Your answer should be the lines of the material that include the word "used".
::::
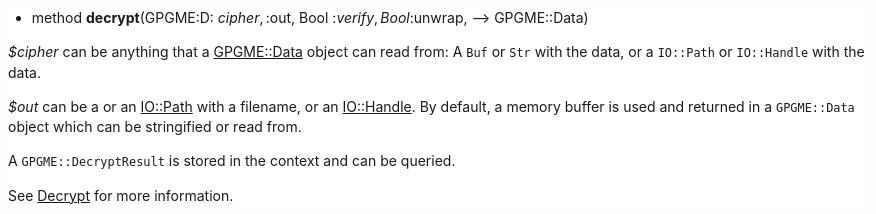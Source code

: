   * method **decrypt**(GPGME:D: $cipher, :$out, Bool :$verify, Bool :$unwrap, --> GPGME::Data)

*$cipher* can be anything that a <GPGME::Data> object can read from: A `Buf` or `Str` with the data, or a `IO::Path` or `IO::Handle` with the data.

*$out* can be a <Str> or an <IO::Path> with a filename, or an <IO::Handle>. By default, a memory buffer is used and returned in a `GPGME::Data` object which can be stringified or read from.

A `GPGME::DecryptResult` is stored in the context and can be queried.

See [Decrypt](https://gnupg.org/documentation/manuals/gpgme/Decrypt.html) for more information.


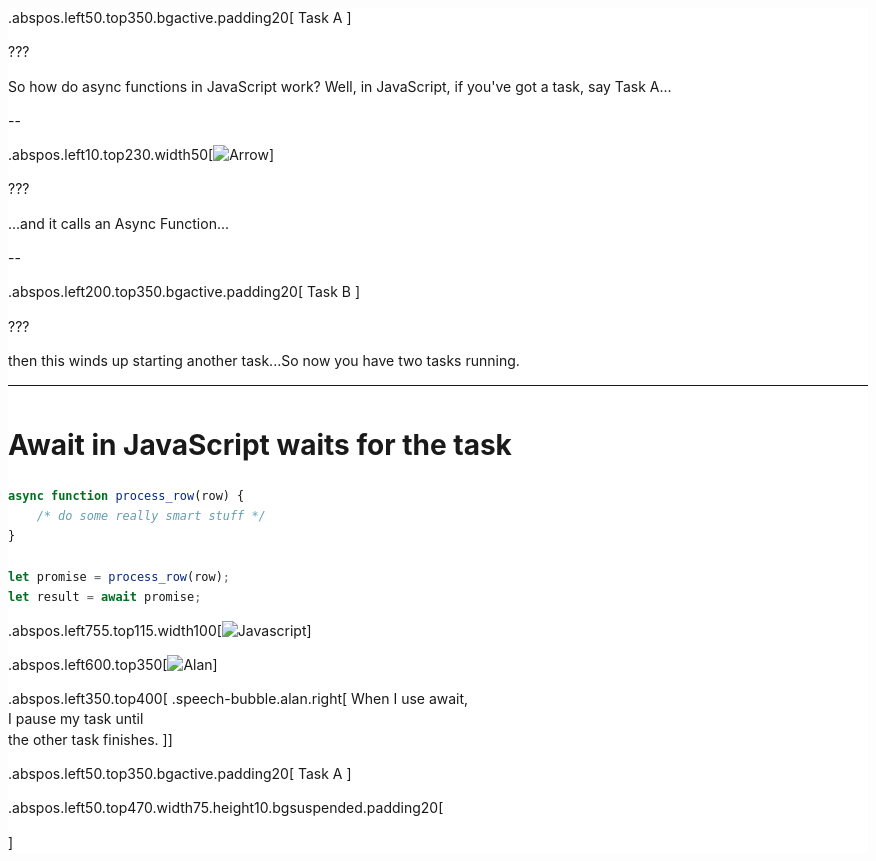 .abspos.left50.top350.bgactive.padding20[
    Task A
]

???

So how do async functions in JavaScript work? Well, in JavaScript, if you've got a task, say Task A...

--

.abspos.left10.top230.width50[![Arrow](./images/Arrow.png)]

???

...and it calls an Async Function...

--

.abspos.left200.top350.bgactive.padding20[
    Task B
]

???

then this winds up starting another task...So now you have two tasks running.

---

# Await in JavaScript waits for the task

```js
async function process_row(row) { 
    /* do some really smart stuff */
}

let promise = process_row(row);
let result = await promise;
```

.abspos.left755.top115.width100[![Javascript](./images/JavaScript-logo.png)]

.abspos.left600.top350[![Alan](./images/Alan.png)]

.abspos.left350.top400[
.speech-bubble.alan.right[
When I use await,<br>
I pause my task until<br>
the other task finishes.
]]

.abspos.left50.top350.bgactive.padding20[
    Task A
]

.abspos.left50.top470.width75.height10.bgsuspended.padding20[
    
]

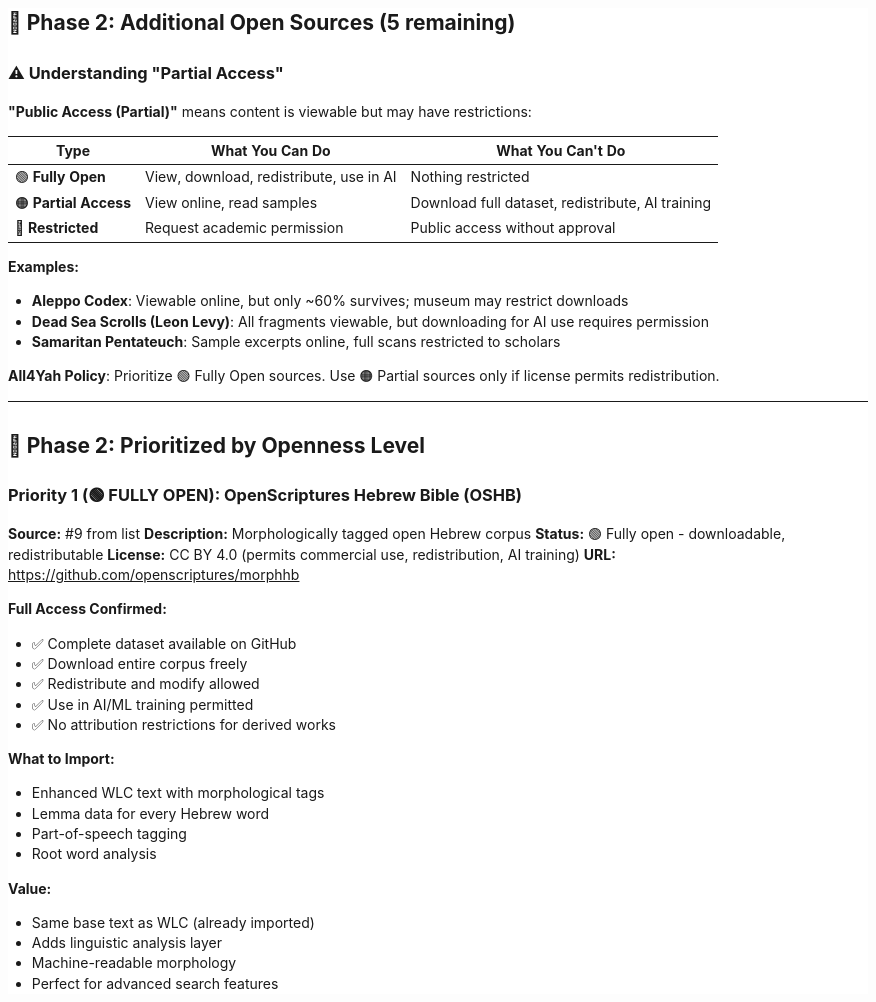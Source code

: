 
## 🎯 Phase 2: Additional Open Sources (5 remaining)

### ⚠️ Understanding "Partial Access"

**"Public Access (Partial)"** means content is viewable but may have restrictions:

| Type | What You Can Do | What You Can't Do |
|------|----------------|-------------------|
| 🟢 **Fully Open** | View, download, redistribute, use in AI | Nothing restricted |
| 🟠 **Partial Access** | View online, read samples | Download full dataset, redistribute, AI training |
| 🔴 **Restricted** | Request academic permission | Public access without approval |

**Examples:**
- **Aleppo Codex**: Viewable online, but only ~60% survives; museum may restrict downloads
- **Dead Sea Scrolls (Leon Levy)**: All fragments viewable, but downloading for AI use requires permission
- **Samaritan Pentateuch**: Sample excerpts online, full scans restricted to scholars

**All4Yah Policy**: Prioritize 🟢 Fully Open sources. Use 🟠 Partial sources only if license permits redistribution.

---

## 🎯 Phase 2: Prioritized by Openness Level

### Priority 1 (🟢 FULLY OPEN): OpenScriptures Hebrew Bible (OSHB)
**Source:** #9 from list
**Description:** Morphologically tagged open Hebrew corpus
**Status:** 🟢 Fully open - downloadable, redistributable
**License:** CC BY 4.0 (permits commercial use, redistribution, AI training)
**URL:** https://github.com/openscriptures/morphhb

**Full Access Confirmed:**
- ✅ Complete dataset available on GitHub
- ✅ Download entire corpus freely
- ✅ Redistribute and modify allowed
- ✅ Use in AI/ML training permitted
- ✅ No attribution restrictions for derived works

**What to Import:**
- Enhanced WLC text with morphological tags
- Lemma data for every Hebrew word
- Part-of-speech tagging
- Root word analysis

**Value:**
- Same base text as WLC (already imported)
- Adds linguistic analysis layer
- Machine-readable morphology
- Perfect for advanced search features
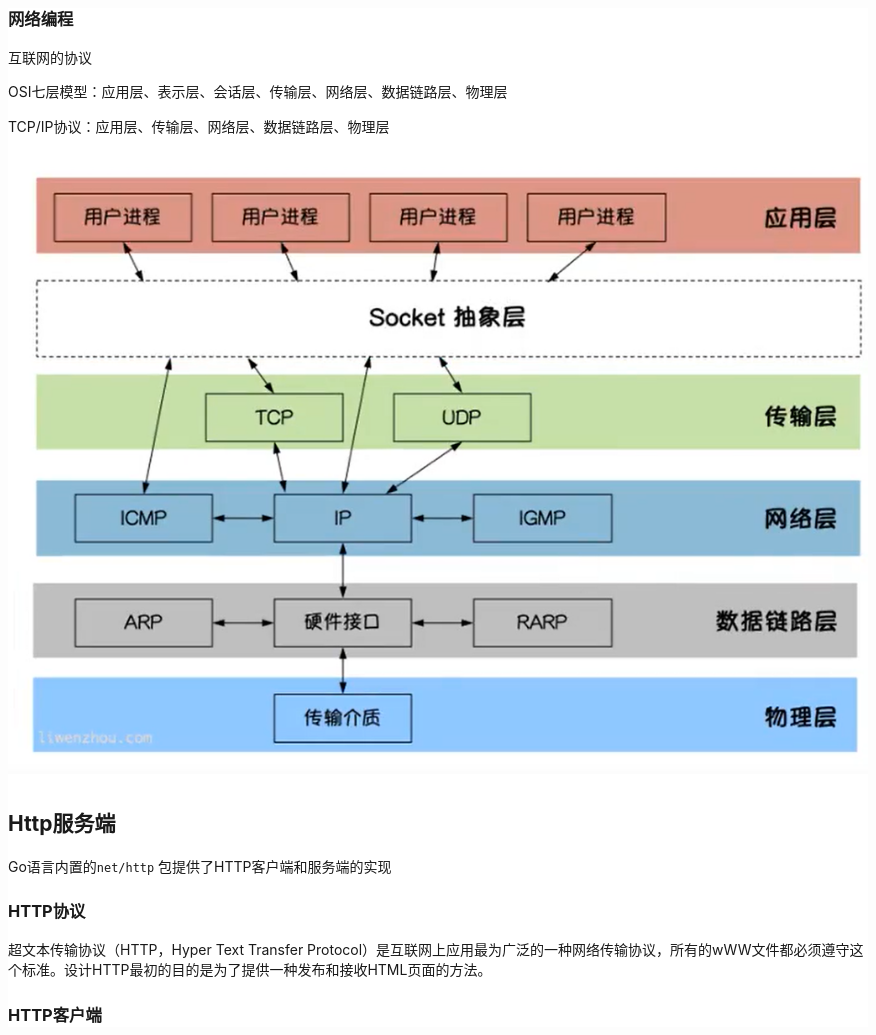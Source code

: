 ### 网络编程

互联网的协议

OSI七层模型：应用层、表示层、会话层、传输层、网络层、数据链路层、物理层

TCP/IP协议：应用层、传输层、网络层、数据链路层、物理层

![image-20200817170306666](images/image-20200817170306666.png)

## Http服务端

Go语言内置的`net/http` 包提供了HTTP客户端和服务端的实现

### HTTP协议

超文本传输协议（HTTP，Hyper Text Transfer Protocol）是互联网上应用最为广泛的一种网络传输协议，所有的wWW文件都必须遵守这个标准。设计HTTP最初的目的是为了提供一种发布和接收HTML页面的方法。

### HTTP客户端
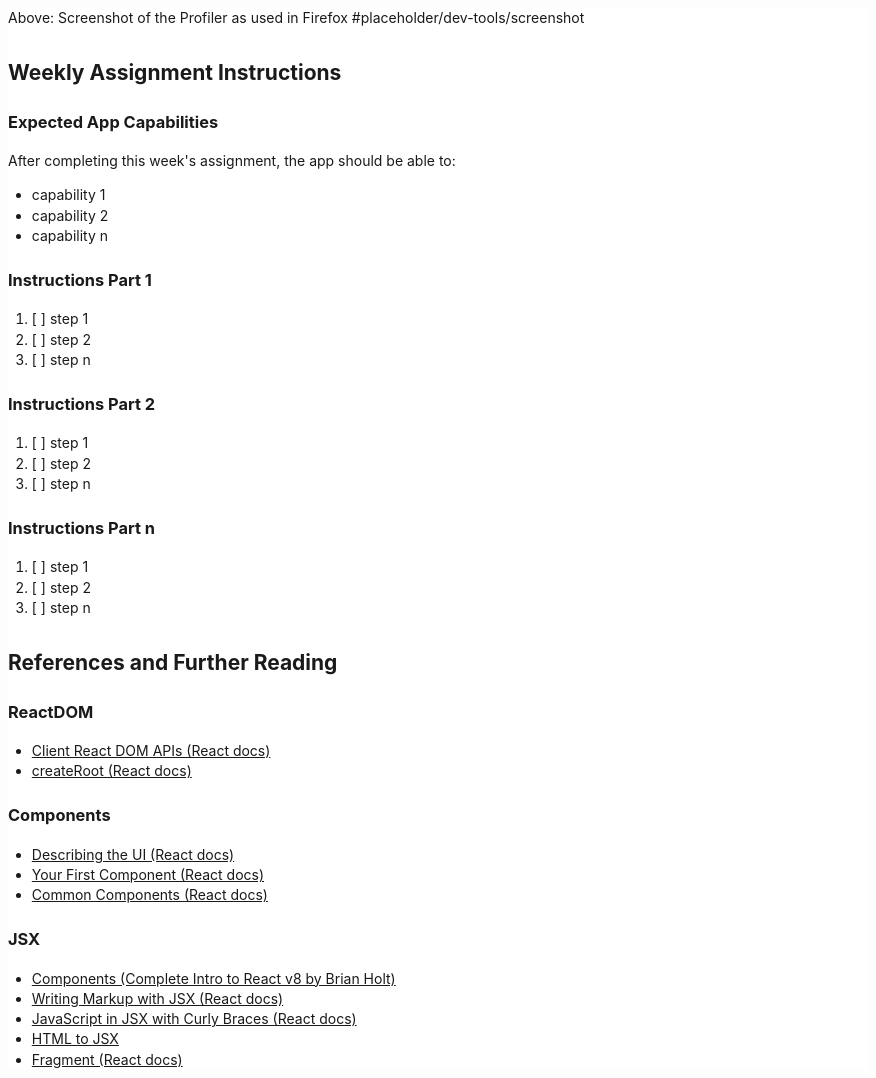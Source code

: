 Above: Screenshot of the Profiler as used in Firefox #placeholder/dev-tools/screenshot

## Weekly Assignment Instructions

### Expected App Capabilities

After completing this week's assignment, the app should be able to:

- capability 1
- capability 2
- capability n

### Instructions Part 1

 1. [ ] step 1
 2. [ ] step 2
 3. [ ] step n

### Instructions Part 2

 1. [ ] step 1
 2. [ ] step 2
 3. [ ] step n

### Instructions Part n

 1. [ ] step 1
 2. [ ] step 2
 3. [ ] step n

## References and Further Reading

### ReactDOM

- [Client React DOM APIs (React docs)](https://react.dev/reference/react-dom/client)
- [createRoot (React docs)](https://react.dev/reference/react-dom/client/createRoot)

### Components

- [Describing the UI (React docs)](https://react.dev/learn/describing-the-ui)
- [Your First Component (React docs)](https://react.dev/learn/your-first-component)
- [Common Components (React docs)](https://react.dev/reference/react-dom/components/common)

### JSX

- [Components (Complete Intro to React v8 by Brian Holt)](https://react-v8.holt.courses/lessons/no-frills-react/components)
- [Writing Markup with JSX (React docs)](https://react.dev/learn/writing-markup-with-jsx)
- [JavaScript in JSX with Curly Braces (React docs)](https://react.dev/learn/javascript-in-jsx-with-curly-braces)
- [HTML to JSX](https://transform.tools/html-to-jsx)
- [Fragment (React docs)](https://react.dev/reference/react/Fragment)


[^class-component]: React components can also be class-based but it's not common to see them any more. With the introduction of hooks in React v16.8 (released February, 2019), many of the disadvantages of functional components disappeared. A large portion of the JavaScript community eschews [OOP](https://developer.mozilla.org/en-US/docs/Learn/JavaScript/Objects/Object-oriented_programming) in favor of [functional](https://github.com/readme/guides/functional-programming-basics) programming. This is not a judgement, just an observation.
[^side-effects]: In JavaScript, a side effect refers to any observable behavior or change that a function introduces beyond simply returning a value. Side effects can include modifying variables outside the function's scope, interacting with the DOM, making API calls, and updating state in a React component. Side effects can impact the application's state, environment, or external systems in ways that go beyond the function's primary purpose of computing and returning a value.
[^avoid-anonymous]: Default export can be used with anonymous functions but this is discouraged. While components are given a name when imported, anonymous function components make React needlessly difficult to troubleshoot.\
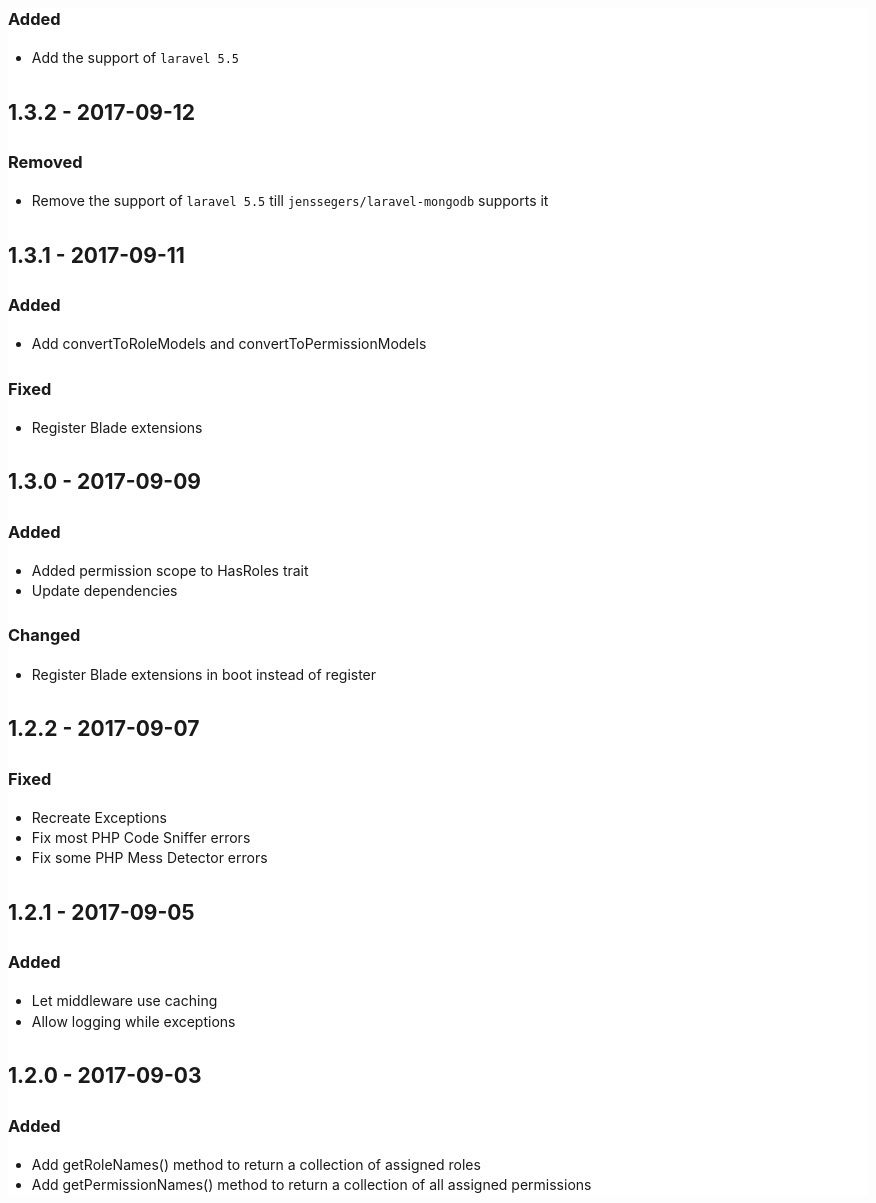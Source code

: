 ### Added
- Add the support of `laravel 5.5`


## 1.3.2 - 2017-09-12

### Removed
- Remove the support of `laravel 5.5` till `jenssegers/laravel-mongodb` supports it


## 1.3.1 - 2017-09-11

### Added
- Add convertToRoleModels and convertToPermissionModels

### Fixed
- Register Blade extensions


## 1.3.0 - 2017-09-09

### Added
- Added permission scope to HasRoles trait
- Update dependencies

### Changed
- Register Blade extensions in boot instead of register


## 1.2.2 - 2017-09-07

### Fixed
- Recreate Exceptions
- Fix most PHP Code Sniffer errors
- Fix some PHP Mess Detector errors


## 1.2.1 - 2017-09-05

### Added
- Let middleware use caching
- Allow logging while exceptions


## 1.2.0 - 2017-09-03

### Added
- Add getRoleNames() method to return a collection of assigned roles
- Add getPermissionNames() method to return a collection of all assigned permissions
::::
__YOUR SOLUTION__.
*$out* can be a <Str> or an <IO::Path> with a filename, or an <IO::Handle>. By default, a memory buffer is used and returned in a `GPGME::Data` object which can be stringified or read from.
: Above: Screenshot of the Profiler as used in Firefox #placeholder/dev-tools/screenshot
[^avoid-anonymous]: Default export can be used with anonymous functions but this is discouraged. While components are given a name when imported, anonymous function components make React needlessly difficult to troubleshoot.\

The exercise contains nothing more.